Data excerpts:
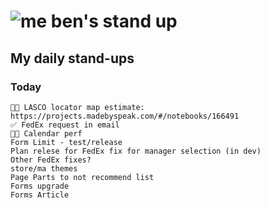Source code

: # ![me](https://avatars2.githubusercontent.com/u/5232044?s=50&v=4) ben's stand up

## My daily stand-ups

### Today
 
    ✋🏼 LASCO locator map estimate: https://projects.madebyspeak.com/#/notebooks/166491
    ✅ FedEx request in email
    ✋🏼 Calendar perf
    Form Limit - test/release
    Plan relese for FedEx fix for manager selection (in dev)
    Other FedEx fixes?
    store/ma themes
    Page Parts to not recommend list 
    Forms upgrade
    Forms Article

> Exercise instructions: The line with "LASCO locator map" and all lines after it through the end of the data above: write these out exactly and add nothing.

> Your response:
    ✋🏼 LASCO locator map estimate: https://projects.madebyspeak.com/#/notebooks/166491
    ✅ FedEx request in email
    ✋🏼 Calendar perf
    Form Limit - test/release
    Plan relese for FedEx fix for manager selection (in dev)
    Other FedEx fixes?
    store/ma themes
    Page Parts to not recommend list 
    Forms upgrade
    Forms Article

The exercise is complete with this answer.